西野ジャパンのW杯を振り返る 半端ない大迫、物議のパス回し、悔しいベルギー戦
西野朗監督が率いたサッカー日本代表の挑戦が終わった。4月にバヒド・ハリルホジッチ前監督が解任され、急遽就任した中では一定の成績を残した中で、世界を驚かす金星もあれば、物議を醸す采配もあった。世界にも強い印象を与えた4試合を振り返る。
【1次リーグ初戦○2-1コロンビア】(6月19日、サランスク)
注目された本田の起用法はスーパーサブ。攻撃的な中盤は左から乾-香川-原口というラインで形成された。トップ下に入った香川が試合開始早々に自ら放ったシュートでC・サンチェスのエリア内でのハンドを誘い、PKを奪った上に相手は一発退場というこの上ないアドバンテージを得た。

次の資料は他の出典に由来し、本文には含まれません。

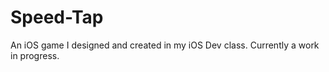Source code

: Speed-Tap
=========

An iOS game I designed and created in my iOS Dev class. Currently a work in progress.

重圧のかかるPKを香川が決めて先制した日本だったが、同39分にキンテロに直接FKを決められてしまう。日本の壁が当初の打ち合わせとは違いジャンプし、その下を抜くシュートを通されてしまうという事態に、GK川島は反応しきれず、ゴールラインを割ってからボールに触った。このことで川島を批判する向きもあったが、壁とGKとの約束ごとにずれがあるとGKとしては反応するのは難しくなる。
そして後半28分に途中出場の本田が蹴ったCKに大迫が頭で合わせて勝ち越しに成功。以前から普及していた言葉「大迫、半端ないって」が爆発的なブームとなった。このまま試合終了となり、日本は初めてW杯で南米のチームに勝つ快挙となったが、終始11人対10人という数的優位があった上でのこと、という点も忘れてはいけない。
【1次リーグ第2戦△2-2セネガル】(6月24日、エカテリンブルク)
初戦と同じ先発メンバーで臨んだ日本は、予想外の形で先制点を献上した。前半11分、日本の右サイドから蹴り込まれたシュートに対し、GK川島はパンチングを選択。ボールは詰めていたマネの方に飛び、そのまま押し込まれてしまった。本人も「ミス」と認めるプレーで、試合後、川島への風当たりが強くなった。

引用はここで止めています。